Remember the Titans is my favorite movie. I love the football action, the character development, and most of all, I love the internal battle the team goes through as the Virginia high school football program has to deal with the first year of racial integration in their school and on their football team. If you’ve seen the movie, you remember that the integration of black and white players didn’t go very smoothly at first – players were getting in fights with one another, people felt like there was favoritism being showed, and cliques were very clearly defined.

Head coach Herman Boone knew that his team couldn’t win a game let alone survive a training camp unless they came together under the united purpose of being a team of brothers who had each other’s backs. So in a desperate measure, Coach Boone woke his players up at 4am to go for a long run through the forest where they would eventually end up at the sight of the Battle of Gettysburg.

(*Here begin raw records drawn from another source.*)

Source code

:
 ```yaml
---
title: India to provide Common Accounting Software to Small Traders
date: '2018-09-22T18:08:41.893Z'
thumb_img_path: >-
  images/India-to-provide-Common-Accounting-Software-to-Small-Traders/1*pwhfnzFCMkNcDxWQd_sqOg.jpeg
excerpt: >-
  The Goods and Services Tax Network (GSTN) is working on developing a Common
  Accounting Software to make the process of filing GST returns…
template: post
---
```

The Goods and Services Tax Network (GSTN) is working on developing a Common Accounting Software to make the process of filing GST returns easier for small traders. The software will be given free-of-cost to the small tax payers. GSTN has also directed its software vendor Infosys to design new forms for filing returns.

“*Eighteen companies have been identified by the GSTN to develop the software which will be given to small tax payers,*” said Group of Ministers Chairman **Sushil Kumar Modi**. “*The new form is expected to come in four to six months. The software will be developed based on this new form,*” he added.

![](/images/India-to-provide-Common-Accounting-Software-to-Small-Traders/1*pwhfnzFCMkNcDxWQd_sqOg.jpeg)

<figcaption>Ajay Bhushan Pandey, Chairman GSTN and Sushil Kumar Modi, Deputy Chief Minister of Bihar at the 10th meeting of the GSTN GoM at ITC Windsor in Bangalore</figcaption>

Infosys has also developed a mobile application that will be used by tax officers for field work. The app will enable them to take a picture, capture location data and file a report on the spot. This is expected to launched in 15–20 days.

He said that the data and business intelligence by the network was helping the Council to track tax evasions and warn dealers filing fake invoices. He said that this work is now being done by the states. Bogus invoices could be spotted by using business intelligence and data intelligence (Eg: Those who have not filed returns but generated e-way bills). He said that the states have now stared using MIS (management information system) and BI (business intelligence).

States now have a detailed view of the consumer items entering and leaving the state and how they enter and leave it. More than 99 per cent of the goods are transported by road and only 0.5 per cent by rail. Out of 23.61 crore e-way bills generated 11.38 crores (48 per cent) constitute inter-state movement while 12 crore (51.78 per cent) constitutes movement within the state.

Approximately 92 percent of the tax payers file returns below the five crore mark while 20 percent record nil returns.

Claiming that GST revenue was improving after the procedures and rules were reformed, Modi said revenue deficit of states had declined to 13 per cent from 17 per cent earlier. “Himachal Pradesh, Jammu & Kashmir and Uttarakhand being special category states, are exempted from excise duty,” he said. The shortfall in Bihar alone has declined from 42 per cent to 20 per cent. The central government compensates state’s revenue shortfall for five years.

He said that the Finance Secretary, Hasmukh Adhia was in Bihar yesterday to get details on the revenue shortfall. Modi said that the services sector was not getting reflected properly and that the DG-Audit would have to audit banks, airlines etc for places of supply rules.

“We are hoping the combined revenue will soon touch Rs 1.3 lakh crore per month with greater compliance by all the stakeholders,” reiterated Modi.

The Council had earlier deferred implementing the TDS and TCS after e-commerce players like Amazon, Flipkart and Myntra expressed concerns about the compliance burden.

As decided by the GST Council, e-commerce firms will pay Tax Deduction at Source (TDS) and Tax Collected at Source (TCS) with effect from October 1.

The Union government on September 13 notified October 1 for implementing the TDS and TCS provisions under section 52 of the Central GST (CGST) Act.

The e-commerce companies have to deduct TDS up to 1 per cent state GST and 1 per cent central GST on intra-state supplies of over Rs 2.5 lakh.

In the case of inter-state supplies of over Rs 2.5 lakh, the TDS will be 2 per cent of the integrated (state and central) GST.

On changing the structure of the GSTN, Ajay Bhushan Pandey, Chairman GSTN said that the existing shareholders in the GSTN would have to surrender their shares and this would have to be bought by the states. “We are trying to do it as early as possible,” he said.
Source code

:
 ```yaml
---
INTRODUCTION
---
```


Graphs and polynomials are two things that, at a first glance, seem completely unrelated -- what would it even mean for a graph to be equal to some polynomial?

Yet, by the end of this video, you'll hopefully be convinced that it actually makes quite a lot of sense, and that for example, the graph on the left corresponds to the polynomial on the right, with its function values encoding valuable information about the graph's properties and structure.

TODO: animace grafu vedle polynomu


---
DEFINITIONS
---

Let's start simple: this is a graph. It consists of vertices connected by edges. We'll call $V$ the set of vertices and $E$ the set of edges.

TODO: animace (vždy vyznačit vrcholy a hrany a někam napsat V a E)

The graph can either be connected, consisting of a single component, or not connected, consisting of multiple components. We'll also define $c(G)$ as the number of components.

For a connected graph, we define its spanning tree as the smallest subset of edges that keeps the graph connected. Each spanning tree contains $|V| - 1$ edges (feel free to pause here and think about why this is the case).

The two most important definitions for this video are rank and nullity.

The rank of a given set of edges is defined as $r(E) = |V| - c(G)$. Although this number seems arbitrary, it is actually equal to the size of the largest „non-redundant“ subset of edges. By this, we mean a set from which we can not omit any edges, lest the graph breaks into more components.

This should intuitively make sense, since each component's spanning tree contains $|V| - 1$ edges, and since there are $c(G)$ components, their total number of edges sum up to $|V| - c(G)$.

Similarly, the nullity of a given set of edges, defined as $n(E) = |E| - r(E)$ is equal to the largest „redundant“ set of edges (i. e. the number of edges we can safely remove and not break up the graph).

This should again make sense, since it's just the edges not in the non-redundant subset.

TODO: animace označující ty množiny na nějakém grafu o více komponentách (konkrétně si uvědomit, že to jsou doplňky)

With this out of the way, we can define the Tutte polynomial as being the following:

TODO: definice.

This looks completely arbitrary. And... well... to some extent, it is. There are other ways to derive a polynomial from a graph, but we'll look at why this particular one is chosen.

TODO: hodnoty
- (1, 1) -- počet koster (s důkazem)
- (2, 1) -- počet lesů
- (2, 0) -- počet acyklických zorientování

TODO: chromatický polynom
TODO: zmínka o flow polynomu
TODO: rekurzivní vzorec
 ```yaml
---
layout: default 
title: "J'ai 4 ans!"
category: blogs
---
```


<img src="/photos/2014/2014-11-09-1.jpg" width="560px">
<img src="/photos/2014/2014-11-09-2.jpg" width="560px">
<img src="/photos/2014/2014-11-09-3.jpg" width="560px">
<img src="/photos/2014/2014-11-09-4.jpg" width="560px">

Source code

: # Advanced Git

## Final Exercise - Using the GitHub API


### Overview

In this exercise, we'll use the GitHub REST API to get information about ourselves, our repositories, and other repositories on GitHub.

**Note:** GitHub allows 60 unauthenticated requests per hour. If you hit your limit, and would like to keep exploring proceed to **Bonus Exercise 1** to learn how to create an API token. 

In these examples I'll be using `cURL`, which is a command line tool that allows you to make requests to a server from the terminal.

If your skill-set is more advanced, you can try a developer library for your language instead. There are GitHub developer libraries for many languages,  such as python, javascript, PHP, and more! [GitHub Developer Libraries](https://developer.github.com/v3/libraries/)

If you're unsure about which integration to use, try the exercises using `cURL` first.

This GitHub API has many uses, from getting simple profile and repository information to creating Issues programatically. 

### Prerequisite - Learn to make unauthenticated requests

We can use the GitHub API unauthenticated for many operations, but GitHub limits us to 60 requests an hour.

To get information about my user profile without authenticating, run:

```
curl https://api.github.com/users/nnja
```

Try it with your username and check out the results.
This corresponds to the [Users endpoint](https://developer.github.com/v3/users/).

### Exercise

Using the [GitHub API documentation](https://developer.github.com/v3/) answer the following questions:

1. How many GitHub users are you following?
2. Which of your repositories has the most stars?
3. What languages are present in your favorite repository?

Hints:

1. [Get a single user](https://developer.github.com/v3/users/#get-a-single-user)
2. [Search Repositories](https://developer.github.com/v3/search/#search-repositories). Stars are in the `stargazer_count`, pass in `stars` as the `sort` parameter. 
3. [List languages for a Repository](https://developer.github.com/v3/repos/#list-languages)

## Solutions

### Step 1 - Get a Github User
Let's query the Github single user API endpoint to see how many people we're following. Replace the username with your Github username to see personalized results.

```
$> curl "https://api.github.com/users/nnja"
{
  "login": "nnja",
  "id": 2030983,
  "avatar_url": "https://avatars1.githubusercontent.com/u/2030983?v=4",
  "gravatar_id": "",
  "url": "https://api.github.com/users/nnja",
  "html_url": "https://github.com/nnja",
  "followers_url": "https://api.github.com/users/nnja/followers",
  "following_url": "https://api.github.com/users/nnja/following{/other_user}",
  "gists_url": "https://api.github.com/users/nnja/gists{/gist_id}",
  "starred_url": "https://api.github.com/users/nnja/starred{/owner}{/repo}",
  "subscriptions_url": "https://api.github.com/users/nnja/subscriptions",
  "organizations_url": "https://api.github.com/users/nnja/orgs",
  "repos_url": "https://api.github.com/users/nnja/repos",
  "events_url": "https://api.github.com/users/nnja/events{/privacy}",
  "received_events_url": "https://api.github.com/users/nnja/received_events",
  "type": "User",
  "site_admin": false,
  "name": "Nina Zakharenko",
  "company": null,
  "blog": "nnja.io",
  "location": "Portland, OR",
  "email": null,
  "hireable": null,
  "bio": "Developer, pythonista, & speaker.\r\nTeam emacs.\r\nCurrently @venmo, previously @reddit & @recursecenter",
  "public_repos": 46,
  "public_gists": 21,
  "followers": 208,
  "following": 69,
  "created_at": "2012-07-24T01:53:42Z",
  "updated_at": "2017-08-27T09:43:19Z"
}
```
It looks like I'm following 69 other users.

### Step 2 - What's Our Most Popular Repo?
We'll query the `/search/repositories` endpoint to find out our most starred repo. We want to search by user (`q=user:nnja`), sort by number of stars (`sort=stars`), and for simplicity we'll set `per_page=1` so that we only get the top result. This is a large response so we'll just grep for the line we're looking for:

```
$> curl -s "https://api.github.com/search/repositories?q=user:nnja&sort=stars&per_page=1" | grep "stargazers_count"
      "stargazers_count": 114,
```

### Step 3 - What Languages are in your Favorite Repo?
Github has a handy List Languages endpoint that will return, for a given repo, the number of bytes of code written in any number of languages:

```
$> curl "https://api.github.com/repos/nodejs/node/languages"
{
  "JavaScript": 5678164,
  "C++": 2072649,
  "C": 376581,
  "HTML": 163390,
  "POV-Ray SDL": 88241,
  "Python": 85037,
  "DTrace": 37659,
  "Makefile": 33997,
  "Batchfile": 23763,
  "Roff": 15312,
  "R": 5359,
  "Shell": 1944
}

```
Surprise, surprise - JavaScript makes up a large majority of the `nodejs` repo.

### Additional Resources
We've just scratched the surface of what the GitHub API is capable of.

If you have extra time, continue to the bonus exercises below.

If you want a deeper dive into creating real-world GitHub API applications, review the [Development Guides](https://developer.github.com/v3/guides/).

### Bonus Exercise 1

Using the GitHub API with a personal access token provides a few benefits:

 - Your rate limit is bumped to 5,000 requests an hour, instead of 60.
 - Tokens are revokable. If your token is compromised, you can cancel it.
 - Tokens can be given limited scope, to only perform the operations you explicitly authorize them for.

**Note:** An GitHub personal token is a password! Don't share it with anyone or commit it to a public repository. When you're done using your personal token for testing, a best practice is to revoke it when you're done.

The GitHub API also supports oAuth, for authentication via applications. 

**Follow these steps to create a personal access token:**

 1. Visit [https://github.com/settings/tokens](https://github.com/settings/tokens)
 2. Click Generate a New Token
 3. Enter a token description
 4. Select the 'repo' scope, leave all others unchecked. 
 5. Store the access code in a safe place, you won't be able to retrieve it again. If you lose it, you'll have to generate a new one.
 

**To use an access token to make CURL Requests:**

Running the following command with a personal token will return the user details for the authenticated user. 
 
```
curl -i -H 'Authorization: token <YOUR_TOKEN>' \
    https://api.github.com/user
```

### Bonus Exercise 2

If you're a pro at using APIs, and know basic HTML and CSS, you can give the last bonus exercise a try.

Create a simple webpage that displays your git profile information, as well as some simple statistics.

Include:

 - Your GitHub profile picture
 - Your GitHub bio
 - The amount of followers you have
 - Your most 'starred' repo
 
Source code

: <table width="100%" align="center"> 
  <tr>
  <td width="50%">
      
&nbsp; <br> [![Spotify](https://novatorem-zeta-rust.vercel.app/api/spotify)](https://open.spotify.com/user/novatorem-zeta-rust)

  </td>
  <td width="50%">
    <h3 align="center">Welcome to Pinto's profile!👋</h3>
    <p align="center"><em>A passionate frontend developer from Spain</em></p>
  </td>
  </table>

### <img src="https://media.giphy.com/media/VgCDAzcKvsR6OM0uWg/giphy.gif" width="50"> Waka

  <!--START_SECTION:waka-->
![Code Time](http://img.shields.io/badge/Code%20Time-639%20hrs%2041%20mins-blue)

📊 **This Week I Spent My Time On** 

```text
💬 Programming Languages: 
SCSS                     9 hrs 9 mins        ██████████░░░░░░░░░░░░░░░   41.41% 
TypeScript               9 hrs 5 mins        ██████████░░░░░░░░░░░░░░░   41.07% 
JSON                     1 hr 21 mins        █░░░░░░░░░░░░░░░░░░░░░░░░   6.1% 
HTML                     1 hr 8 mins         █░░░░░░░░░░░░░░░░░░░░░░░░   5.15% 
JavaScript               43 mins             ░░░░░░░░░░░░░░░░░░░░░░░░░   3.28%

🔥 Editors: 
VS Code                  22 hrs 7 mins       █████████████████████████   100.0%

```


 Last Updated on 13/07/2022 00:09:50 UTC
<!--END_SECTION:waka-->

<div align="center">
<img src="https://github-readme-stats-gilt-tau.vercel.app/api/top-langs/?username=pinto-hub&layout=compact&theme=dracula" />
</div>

What Coach Boone said to his team at that cemetery changed the trajectory of his team’s season. The way he crafted his message was so good that I would do it injustice to try to recap it. Instead, take two minutes to watch his speech by following this link: https://www.youtube.com/watch?v=X-ribYfC1AM

While Coach Boone was speaking specifically to his football team on that day, he very well may have been speaking to believers all over the world. Just as the TC Williams Titans had no chance standing against their foes on the football field unless they played together, the same could be said about us. Unless we stand up as a united body of believers, our world, our country, and our families will continue to quickly decay like a fallen autumn leaf.

In fact, “unity” is one of the key themes of the Bible. And it all started way back in the beginning of creation in Genesis 2.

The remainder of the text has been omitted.